◆ **EXERCISE INSTRUCTIONS**
A single figure is expected: how many lines of the data that follows contain the word "schema".

SUPPLIED RECORDS Block Start

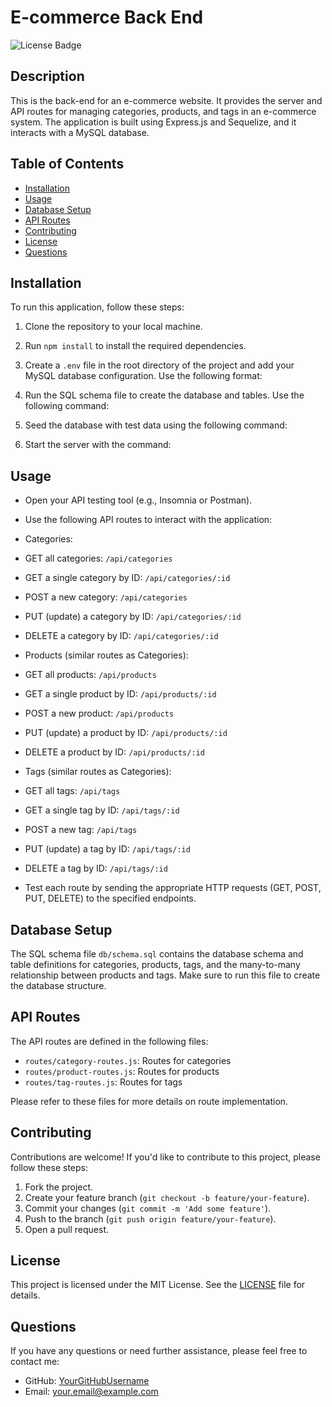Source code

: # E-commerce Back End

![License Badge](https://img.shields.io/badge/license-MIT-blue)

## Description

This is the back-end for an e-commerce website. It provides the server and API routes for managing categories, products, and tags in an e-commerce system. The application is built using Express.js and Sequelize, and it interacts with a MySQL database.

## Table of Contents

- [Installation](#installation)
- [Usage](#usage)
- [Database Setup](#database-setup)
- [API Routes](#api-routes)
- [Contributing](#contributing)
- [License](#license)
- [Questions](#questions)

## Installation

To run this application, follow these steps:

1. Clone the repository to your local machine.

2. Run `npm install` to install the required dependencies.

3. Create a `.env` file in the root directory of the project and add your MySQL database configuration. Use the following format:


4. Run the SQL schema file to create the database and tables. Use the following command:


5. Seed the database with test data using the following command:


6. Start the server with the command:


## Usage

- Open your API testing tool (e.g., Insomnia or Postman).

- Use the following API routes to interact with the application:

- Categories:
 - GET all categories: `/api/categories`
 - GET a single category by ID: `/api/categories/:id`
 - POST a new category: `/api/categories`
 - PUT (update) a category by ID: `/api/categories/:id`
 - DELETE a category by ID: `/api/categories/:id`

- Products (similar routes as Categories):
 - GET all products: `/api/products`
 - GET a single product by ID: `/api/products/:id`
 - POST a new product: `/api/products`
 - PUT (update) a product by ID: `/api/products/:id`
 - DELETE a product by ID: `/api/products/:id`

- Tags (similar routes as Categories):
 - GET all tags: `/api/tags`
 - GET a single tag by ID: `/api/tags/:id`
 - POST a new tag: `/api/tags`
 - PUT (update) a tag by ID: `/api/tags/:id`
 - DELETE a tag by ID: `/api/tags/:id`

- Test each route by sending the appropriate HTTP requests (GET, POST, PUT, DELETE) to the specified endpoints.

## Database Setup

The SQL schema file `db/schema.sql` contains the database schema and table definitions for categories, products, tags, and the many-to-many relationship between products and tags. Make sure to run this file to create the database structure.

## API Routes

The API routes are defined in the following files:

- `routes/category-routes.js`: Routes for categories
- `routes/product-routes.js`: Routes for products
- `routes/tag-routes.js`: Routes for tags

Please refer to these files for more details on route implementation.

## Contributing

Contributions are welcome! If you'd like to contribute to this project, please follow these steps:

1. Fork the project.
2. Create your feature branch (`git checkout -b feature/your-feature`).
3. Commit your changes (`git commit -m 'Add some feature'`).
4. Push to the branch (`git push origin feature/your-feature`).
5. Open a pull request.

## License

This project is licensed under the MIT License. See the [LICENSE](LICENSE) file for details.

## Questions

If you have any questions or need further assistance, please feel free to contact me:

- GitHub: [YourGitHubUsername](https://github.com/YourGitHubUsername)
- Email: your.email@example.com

SUPPLIED RECORDS Block End
SUPPLIED RECORDS Block Start

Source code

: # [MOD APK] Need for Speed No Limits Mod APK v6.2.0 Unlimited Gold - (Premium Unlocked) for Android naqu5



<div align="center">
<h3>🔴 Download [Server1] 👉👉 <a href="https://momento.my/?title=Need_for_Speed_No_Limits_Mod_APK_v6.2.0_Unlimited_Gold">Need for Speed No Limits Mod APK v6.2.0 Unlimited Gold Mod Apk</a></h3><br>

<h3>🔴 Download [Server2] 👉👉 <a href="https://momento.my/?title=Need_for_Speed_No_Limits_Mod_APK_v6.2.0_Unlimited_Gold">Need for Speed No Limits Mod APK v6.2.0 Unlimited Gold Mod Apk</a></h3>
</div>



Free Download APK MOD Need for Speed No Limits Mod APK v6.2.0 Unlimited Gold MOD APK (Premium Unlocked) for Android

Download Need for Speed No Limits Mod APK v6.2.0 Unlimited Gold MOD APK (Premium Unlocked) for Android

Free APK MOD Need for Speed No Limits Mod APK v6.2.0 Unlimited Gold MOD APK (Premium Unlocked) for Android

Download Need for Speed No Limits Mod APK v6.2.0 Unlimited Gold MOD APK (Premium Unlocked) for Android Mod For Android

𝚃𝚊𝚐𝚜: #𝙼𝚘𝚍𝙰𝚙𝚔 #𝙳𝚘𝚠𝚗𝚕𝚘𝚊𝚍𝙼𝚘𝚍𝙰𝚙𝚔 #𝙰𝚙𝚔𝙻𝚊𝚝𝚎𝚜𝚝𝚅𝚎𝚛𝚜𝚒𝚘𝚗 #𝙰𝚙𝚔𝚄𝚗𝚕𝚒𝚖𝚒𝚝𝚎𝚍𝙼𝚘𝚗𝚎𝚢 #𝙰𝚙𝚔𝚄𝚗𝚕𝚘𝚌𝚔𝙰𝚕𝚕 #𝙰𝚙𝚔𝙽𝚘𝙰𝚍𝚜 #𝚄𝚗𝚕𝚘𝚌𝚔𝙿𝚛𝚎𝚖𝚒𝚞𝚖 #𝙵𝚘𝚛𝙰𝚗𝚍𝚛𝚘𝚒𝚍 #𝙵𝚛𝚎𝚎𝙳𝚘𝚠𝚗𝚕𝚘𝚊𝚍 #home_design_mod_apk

SUPPLIED RECORDS Block End

◆ **COMPLETED TASK**
2